Your goal: Copy out each line of the material in which the word "Drush" appears.

———

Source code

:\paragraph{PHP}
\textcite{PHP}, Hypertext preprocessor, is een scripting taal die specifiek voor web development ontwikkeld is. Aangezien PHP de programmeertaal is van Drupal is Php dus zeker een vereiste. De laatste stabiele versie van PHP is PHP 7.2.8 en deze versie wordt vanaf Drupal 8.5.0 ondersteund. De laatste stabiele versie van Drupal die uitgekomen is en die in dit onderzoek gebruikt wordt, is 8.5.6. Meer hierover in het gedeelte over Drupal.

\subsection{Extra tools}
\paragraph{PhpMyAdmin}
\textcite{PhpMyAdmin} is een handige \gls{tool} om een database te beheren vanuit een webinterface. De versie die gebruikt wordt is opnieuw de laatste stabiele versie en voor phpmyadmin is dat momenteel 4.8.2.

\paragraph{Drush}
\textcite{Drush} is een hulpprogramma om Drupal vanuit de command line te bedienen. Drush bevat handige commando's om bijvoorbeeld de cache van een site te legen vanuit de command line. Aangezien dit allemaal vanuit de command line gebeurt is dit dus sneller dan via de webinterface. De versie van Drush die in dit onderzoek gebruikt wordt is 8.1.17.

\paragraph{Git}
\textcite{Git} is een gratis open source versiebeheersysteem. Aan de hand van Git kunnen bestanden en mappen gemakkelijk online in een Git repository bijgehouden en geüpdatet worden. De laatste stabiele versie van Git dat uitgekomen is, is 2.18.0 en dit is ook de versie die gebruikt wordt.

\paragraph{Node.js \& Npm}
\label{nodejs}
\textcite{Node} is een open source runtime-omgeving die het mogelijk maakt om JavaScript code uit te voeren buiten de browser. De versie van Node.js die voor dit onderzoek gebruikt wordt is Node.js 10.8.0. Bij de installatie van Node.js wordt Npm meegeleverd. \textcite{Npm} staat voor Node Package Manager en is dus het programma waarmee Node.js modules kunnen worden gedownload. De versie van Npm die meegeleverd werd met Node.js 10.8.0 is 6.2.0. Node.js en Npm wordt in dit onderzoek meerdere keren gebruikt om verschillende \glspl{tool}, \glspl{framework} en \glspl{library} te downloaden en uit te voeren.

———

Problem solution:
\paragraph{Drush}
\textcite{Drush} is een hulpprogramma om Drupal vanuit de command line te bedienen. Drush bevat handige commando's om bijvoorbeeld de cache van een site te legen vanuit de command line. Aangezien dit allemaal vanuit de command line gebeurt is dit dus sneller dan via de webinterface. De versie van Drush die in dit onderzoek gebruikt wordt is 8.1.17.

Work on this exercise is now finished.